**** Dataset extract ****

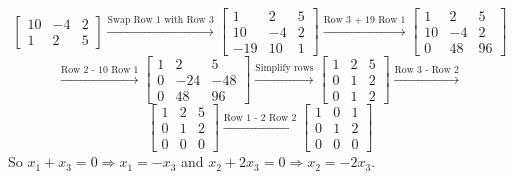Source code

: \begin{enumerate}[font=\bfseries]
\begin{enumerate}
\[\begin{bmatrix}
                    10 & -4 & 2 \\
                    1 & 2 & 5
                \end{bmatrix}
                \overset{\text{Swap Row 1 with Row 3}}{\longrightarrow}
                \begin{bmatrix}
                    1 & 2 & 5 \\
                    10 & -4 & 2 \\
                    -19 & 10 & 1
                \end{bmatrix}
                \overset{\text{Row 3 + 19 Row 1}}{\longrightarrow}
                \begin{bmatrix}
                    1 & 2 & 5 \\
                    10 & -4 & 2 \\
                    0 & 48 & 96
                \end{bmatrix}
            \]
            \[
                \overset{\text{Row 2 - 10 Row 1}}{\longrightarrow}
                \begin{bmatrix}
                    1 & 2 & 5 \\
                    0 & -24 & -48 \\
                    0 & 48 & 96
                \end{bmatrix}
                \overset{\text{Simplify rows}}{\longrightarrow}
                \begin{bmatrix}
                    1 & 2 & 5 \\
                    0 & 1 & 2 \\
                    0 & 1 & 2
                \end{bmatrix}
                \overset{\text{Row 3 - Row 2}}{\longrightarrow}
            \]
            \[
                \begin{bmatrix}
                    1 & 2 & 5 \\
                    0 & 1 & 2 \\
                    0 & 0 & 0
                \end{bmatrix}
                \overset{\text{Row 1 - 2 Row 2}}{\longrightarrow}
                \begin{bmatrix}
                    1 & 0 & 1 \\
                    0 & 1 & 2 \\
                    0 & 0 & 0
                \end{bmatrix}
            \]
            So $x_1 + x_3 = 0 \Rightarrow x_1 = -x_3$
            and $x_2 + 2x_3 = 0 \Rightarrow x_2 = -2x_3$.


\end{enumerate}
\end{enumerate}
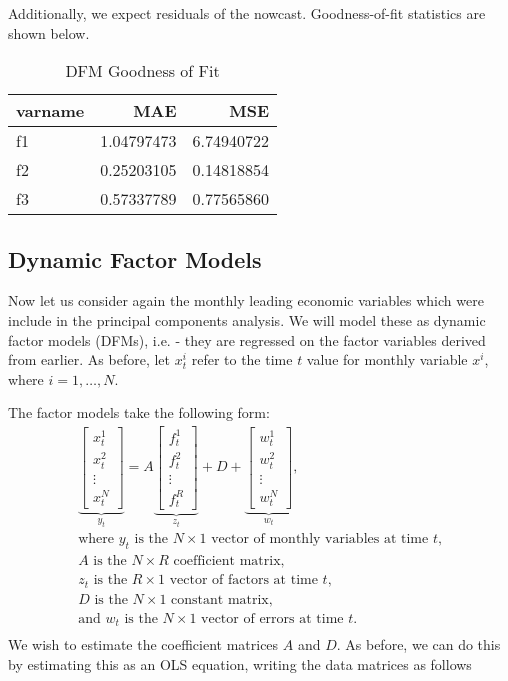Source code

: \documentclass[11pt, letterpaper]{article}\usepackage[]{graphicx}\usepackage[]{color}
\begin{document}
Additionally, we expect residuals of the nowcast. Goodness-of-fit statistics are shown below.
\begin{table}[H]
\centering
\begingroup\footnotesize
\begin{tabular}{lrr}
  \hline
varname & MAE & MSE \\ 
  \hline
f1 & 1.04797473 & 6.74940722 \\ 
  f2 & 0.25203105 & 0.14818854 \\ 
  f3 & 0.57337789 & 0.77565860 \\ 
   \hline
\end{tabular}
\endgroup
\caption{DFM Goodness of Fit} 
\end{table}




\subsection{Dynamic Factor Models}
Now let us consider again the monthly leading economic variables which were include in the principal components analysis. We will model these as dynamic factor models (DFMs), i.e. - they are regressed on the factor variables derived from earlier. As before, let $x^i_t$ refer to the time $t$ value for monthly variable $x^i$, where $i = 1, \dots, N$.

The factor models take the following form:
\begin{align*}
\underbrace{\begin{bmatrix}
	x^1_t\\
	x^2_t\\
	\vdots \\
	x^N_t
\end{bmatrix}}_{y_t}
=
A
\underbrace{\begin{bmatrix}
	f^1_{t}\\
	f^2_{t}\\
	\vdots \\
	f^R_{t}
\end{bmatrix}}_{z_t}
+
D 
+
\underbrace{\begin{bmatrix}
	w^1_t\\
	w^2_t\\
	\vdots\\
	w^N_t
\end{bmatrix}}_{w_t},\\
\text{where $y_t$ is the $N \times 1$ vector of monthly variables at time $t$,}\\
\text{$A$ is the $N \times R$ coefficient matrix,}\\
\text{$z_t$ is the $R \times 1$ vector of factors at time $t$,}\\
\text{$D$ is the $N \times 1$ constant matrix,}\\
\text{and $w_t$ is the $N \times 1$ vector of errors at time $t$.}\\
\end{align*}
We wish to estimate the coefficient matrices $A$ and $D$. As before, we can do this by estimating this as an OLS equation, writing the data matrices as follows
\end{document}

****

(The task):
With the pictures removed, return the data above word for word.

(Task result):
Source code

: \begin{enumerate}[font=\bfseries]
\begin{enumerate}
\[\begin{bmatrix}
                    10 & -4 & 2 \\
                    1 & 2 & 5
                \end{bmatrix}
                \overset{\text{Swap Row 1 with Row 3}}{\longrightarrow}
                \begin{bmatrix}
                    1 & 2 & 5 \\
                    10 & -4 & 2 \\
                    -19 & 10 & 1
                \end{bmatrix}
                \overset{\text{Row 3 + 19 Row 1}}{\longrightarrow}
                \begin{bmatrix}
                    1 & 2 & 5 \\
                    10 & -4 & 2 \\
                    0 & 48 & 96
                \end{bmatrix}
            \]
            \[
                \overset{\text{Row 2 - 10 Row 1}}{\longrightarrow}
                \begin{bmatrix}
                    1 & 2 & 5 \\
                    0 & -24 & -48 \\
                    0 & 48 & 96
                \end{bmatrix}
                \overset{\text{Simplify rows}}{\longrightarrow}
                \begin{bmatrix}
                    1 & 2 & 5 \\
                    0 & 1 & 2 \\
                    0 & 1 & 2
                \end{bmatrix}
                \overset{\text{Row 3 - Row 2}}{\longrightarrow}
            \]
            \[
                \begin{bmatrix}
                    1 & 2 & 5 \\
                    0 & 1 & 2 \\
                    0 & 0 & 0
                \end{bmatrix}
                \overset{\text{Row 1 - 2 Row 2}}{\longrightarrow}
                \begin{bmatrix}
                    1 & 0 & 1 \\
                    0 & 1 & 2 \\
                    0 & 0 & 0
                \end{bmatrix}
            \]
            So $x_1 + x_3 = 0 \Rightarrow x_1 = -x_3$
            and $x_2 + 2x_3 = 0 \Rightarrow x_2 = -2x_3$.


\end{enumerate}
\end{enumerate}
Source code

: \documentclass[11pt, letterpaper]{article}\usepackage[]{graphicx}\usepackage[]{color}
\begin{document}
Additionally, we expect residuals of the nowcast. Goodness-of-fit statistics are shown below.
\begin{table}[H]
\centering
\begingroup\footnotesize
\begin{tabular}{lrr}
  \hline
varname & MAE & MSE \\ 
  \hline
f1 & 1.04797473 & 6.74940722 \\ 
  f2 & 0.25203105 & 0.14818854 \\ 
  f3 & 0.57337789 & 0.77565860 \\ 
   \hline
\end{tabular}
\endgroup
\caption{DFM Goodness of Fit} 
\end{table}




\subsection{Dynamic Factor Models}
Now let us consider again the monthly leading economic variables which were include in the principal components analysis. We will model these as dynamic factor models (DFMs), i.e. - they are regressed on the factor variables derived from earlier. As before, let $x^i_t$ refer to the time $t$ value for monthly variable $x^i$, where $i = 1, \dots, N$.

The factor models take the following form:
\begin{align*}
\underbrace{\begin{bmatrix}
	x^1_t\\
	x^2_t\\
	\vdots \\
	x^N_t
\end{bmatrix}}_{y_t}
=
A
\underbrace{\begin{bmatrix}
	f^1_{t}\\
	f^2_{t}\\
	\vdots \\
	f^R_{t}
\end{bmatrix}}_{z_t}
+
D 
+
\underbrace{\begin{bmatrix}
	w^1_t\\
	w^2_t\\
	\vdots\\
	w^N_t
\end{bmatrix}}_{w_t},\\
\text{where $y_t$ is the $N \times 1$ vector of monthly variables at time $t$,}\\
\text{$A$ is the $N \times R$ coefficient matrix,}\\
\text{$z_t$ is the $R \times 1$ vector of factors at time $t$,}\\
\text{$D$ is the $N \times 1$ constant matrix,}\\
\text{and $w_t$ is the $N \times 1$ vector of errors at time $t$.}\\
\end{align*}
We wish to estimate the coefficient matrices $A$ and $D$. As before, we can do this by estimating this as an OLS equation, writing the data matrices as follows
\end{document}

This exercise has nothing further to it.